What book is on your night stand now?
There are a few. My current audiobook (Yes, they count; of course they count; why wouldn’t they?) is “The Sisters Brothers,” by Patrick deWitt. It was recommended by Lemony Snicket (through his representative, Daniel Handler), and I trust Mr. Snicket implicitly. (Or anyway, as implicitly as one can trust someone you have never met, and who may simply be a pen name of the man who played accordion at your wedding.) I’m enjoying it — such a sad, funny book about family, framed in a Wild West of prospectors and casual murder.

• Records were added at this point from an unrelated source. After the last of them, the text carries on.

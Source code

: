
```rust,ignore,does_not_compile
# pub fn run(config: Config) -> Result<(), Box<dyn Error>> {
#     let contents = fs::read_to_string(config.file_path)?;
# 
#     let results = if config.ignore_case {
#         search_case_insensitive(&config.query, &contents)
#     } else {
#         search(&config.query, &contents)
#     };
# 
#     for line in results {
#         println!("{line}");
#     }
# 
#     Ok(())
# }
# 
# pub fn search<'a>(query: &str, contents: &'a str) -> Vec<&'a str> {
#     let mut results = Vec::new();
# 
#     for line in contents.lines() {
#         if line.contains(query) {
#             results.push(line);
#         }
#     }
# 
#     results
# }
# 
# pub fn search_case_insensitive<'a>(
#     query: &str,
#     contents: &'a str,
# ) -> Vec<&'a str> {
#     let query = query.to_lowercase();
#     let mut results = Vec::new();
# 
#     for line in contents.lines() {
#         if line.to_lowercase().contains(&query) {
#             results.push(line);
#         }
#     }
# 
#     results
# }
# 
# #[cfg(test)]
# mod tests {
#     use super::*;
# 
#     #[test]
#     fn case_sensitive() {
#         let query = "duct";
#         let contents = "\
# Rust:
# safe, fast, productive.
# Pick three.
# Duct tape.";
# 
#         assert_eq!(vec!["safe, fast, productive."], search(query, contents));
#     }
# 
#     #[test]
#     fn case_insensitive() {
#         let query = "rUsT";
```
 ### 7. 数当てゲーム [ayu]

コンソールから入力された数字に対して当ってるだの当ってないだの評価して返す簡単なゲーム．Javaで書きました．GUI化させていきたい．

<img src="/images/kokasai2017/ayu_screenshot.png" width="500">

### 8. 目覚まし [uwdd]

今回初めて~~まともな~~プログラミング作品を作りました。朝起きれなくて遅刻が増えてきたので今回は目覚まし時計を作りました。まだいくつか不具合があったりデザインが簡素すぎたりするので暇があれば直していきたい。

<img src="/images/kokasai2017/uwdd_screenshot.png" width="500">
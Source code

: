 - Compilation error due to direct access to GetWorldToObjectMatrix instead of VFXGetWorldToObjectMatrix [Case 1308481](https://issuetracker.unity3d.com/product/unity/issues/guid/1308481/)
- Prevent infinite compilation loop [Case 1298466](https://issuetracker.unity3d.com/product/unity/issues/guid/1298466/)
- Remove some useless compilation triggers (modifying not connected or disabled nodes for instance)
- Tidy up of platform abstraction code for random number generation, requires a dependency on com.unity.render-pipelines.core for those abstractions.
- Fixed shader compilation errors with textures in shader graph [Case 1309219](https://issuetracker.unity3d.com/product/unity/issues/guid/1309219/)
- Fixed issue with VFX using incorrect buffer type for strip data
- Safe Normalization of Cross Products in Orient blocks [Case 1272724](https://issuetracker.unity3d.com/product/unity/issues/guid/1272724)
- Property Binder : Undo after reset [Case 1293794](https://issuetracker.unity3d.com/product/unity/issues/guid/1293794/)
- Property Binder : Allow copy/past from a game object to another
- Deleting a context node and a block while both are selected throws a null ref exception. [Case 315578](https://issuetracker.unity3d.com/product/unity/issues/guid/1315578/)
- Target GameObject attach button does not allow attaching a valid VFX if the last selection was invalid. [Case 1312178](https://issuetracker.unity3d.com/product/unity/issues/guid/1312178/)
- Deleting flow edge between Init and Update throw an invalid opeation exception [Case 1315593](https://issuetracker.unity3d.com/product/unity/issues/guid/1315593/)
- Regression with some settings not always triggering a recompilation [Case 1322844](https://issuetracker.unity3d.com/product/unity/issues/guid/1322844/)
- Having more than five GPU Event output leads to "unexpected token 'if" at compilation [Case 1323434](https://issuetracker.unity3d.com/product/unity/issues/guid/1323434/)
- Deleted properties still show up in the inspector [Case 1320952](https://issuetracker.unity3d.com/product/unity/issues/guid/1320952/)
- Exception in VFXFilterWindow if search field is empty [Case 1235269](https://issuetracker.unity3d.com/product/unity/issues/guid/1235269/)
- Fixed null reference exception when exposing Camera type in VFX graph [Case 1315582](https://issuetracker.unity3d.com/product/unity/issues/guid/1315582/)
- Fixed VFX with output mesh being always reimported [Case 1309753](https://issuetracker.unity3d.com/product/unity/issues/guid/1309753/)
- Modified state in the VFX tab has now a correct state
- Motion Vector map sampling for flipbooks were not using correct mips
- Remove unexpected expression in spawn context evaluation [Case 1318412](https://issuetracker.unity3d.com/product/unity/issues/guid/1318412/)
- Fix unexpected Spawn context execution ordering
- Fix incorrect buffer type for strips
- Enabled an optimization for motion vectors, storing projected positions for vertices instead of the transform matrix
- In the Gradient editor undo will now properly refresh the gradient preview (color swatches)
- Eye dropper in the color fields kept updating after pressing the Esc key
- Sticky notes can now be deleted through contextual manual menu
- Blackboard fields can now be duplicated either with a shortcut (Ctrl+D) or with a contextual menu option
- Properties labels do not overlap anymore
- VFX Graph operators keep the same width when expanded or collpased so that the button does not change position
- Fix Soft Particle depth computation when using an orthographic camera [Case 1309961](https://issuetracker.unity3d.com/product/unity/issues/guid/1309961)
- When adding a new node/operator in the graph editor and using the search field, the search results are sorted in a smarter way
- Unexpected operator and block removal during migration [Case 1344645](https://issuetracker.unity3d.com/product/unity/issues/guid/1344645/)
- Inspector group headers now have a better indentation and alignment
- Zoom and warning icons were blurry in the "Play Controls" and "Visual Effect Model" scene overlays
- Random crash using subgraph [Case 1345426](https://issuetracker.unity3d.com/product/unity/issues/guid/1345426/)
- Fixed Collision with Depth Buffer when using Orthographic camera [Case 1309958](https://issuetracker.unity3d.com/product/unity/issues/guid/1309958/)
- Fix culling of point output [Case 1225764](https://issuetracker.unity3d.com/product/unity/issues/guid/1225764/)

My “make this last as long as you can” book is “Just My Type: A Book About Fonts.” It’s illuminated a subject I thought I understood, but I didn’t, and its chapter on the wrongnesses of Comic Sans came alive for me recently visiting a friend at a Florida retirement community, in which every name on every door was printed in Comic Sans. The elderly deserve more respect than that. Except for the lady I was visiting, widow of a comics artist. For her, it might have been appropriate. On the iPad there are several books on the go, but they are all by friends, and none of them is actually published yet, so I will not name them.
When and where do you like to read?
When I can. I read less fiction these days, and it worries me, although my recent discovery that wearing reading glasses makes the action of reading more pleasurable is, I think, up there with discovering how to split the atom or America. Neither of which I did. (I clarify this for readers in a hurry.)
What was the last truly great book you read?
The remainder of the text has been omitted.